Look through the data below. Show each line where the string "begin" occurs.

___ RECORDS FOR THE EXERCISE

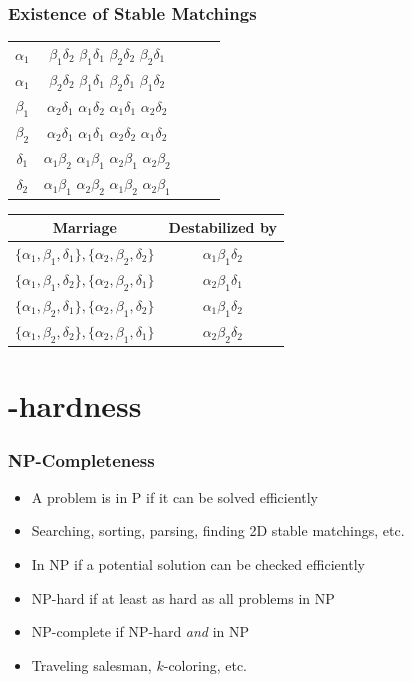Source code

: \documentclass[mathserif,serif]{beamer}
\begin{document}
\begin{frame}
  \frametitle{Existence of Stable Matchings}

    \begin{center}
      \begin{tabular}{c | c c c c}
        $\alpha_1$ & $\beta_1\delta_2$ $\beta_1\delta_1$ $\beta_2\delta_2$ $\beta_2\delta_1$ \\
        $\alpha_1$ & $\beta_2\delta_2$ $\beta_1\delta_1$ $\beta_2\delta_1$ $\beta_1\delta_2$ \\ \hline
        $\beta_1$ & $\alpha_2\delta_1$ $\alpha_1\delta_2$ $\alpha_1\delta_1$ $\alpha_2\delta_2$ \\
        $\beta_2$ & $\alpha_2\delta_1$ $\alpha_1\delta_1$ $\alpha_2\delta_2$ $\alpha_1\delta_2$ \\ \hline
        $\delta_1$ & $\alpha_1\beta_2$ $\alpha_1\beta_1$ $\alpha_2\beta_1$ $\alpha_2\beta_2$ \\
        $\delta_2$ & $\alpha_1\beta_1$ $\alpha_2\beta_2$ $\alpha_1\beta_2$ $\alpha_2\beta_1$ \\
      \end{tabular}
      \begin{tabular}{c | c}
        Marriage & Destabilized by \\ \hline
        $\{\alpha_1, \beta_1, \delta_1\}, \{\alpha_2, \beta_2, \delta_2\}$ & $\alpha_1\beta_1\delta_2$ \\
        $\{\alpha_1, \beta_1, \delta_2\}, \{\alpha_2, \beta_2, \delta_1\}$ & $\alpha_2\beta_1\delta_1$ \\
        $\{\alpha_1, \beta_2, \delta_1\}, \{\alpha_2, \beta_1, \delta_2\}$ & $\alpha_1\beta_1\delta_2$ \\
        $\{\alpha_1, \beta_2, \delta_2\}, \{\alpha_2, \beta_1, \delta_1\}$ & $\alpha_2\beta_2\delta_2$ \\
      \end{tabular}
    \end{center}
\end{frame}

\section{\NP-hardness}

\begin{frame}
  \frametitle{NP-Completeness}
  \begin{itemize}
  \item A problem is in P if it can be solved efficiently
  \item Searching, sorting, parsing, finding 2D stable matchings, etc.
  \item In NP if a potential solution can be checked efficiently
  \item NP-hard if at least as hard as all problems in NP
  \item NP-complete if NP-hard \emph{and} in NP
  \item Traveling salesman, $k$-coloring, etc.
  \end{itemize}
\end{frame}
\end{document}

______

### [RESULT FOR THIS TASK]
\begin{document}
\begin{frame}
    \begin{center}
      \begin{tabular}{c | c c c c}
      \begin{tabular}{c | c}
\begin{frame}
  \begin{itemize}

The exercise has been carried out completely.